• Data for this exercise:

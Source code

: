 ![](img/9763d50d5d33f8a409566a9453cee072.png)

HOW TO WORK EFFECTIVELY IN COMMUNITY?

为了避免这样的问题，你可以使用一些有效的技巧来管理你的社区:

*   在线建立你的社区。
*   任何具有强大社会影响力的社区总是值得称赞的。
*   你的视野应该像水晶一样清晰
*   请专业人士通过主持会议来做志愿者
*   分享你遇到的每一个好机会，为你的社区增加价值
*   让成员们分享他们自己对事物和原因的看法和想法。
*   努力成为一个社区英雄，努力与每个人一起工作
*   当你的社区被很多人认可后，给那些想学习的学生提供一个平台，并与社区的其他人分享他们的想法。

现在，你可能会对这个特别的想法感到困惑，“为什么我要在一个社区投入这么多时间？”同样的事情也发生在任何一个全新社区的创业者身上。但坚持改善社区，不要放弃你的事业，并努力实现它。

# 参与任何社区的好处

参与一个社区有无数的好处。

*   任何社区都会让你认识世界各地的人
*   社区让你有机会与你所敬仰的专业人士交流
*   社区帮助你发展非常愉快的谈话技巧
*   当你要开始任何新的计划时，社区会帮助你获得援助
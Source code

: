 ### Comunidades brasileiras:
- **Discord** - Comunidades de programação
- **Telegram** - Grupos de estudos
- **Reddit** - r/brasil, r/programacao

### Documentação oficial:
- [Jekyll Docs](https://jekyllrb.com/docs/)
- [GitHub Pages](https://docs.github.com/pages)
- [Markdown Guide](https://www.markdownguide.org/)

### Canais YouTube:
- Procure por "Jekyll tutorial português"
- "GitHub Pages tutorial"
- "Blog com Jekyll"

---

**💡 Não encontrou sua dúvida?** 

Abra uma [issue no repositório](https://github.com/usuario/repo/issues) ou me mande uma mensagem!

• Required action: No line should appear in the answer except those from the one containing "- **Telegram** - Grupos de estudos" through the last line of the listing, each retyped exactly.

• Answer to this exercise:
- **Telegram** - Grupos de estudos
- **Reddit** - r/brasil, r/programacao

### Documentação oficial:
- [Jekyll Docs](https://jekyllrb.com/docs/)
- [GitHub Pages](https://docs.github.com/pages)
- [Markdown Guide](https://www.markdownguide.org/)

### Canais YouTube:
- Procure por "Jekyll tutorial português"
- "GitHub Pages tutorial"
- "Blog com Jekyll"

---

**💡 Não encontrou sua dúvida?** 

Abra uma [issue no repositório](https://github.com/usuario/repo/issues) ou me mande uma mensagem!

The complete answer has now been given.